### Problem:
The entries below should be quoted exactly, with no pictures carried over.

┄┄┄┄┄┄

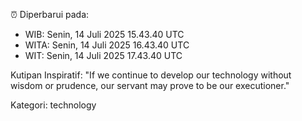⏰ Diperbarui pada:
- WIB: Senin, 14 Juli 2025 15.43.40 UTC
- WITA: Senin, 14 Juli 2025 16.43.40 UTC
- WIT: Senin, 14 Juli 2025 17.43.40 UTC

Kutipan Inspiratif:
"If we continue to develop our technology without wisdom or prudence, our servant may prove to be our executioner."


Kategori: technology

┄┄┄┄┄┄

### Your response:
⏰ Diperbarui pada:
- WIB: Senin, 14 Juli 2025 15.43.40 UTC
- WITA: Senin, 14 Juli 2025 16.43.40 UTC
- WIT: Senin, 14 Juli 2025 17.43.40 UTC

Kutipan Inspiratif:
"If we continue to develop our technology without wisdom or prudence, our servant may prove to be our executioner."


Kategori: technology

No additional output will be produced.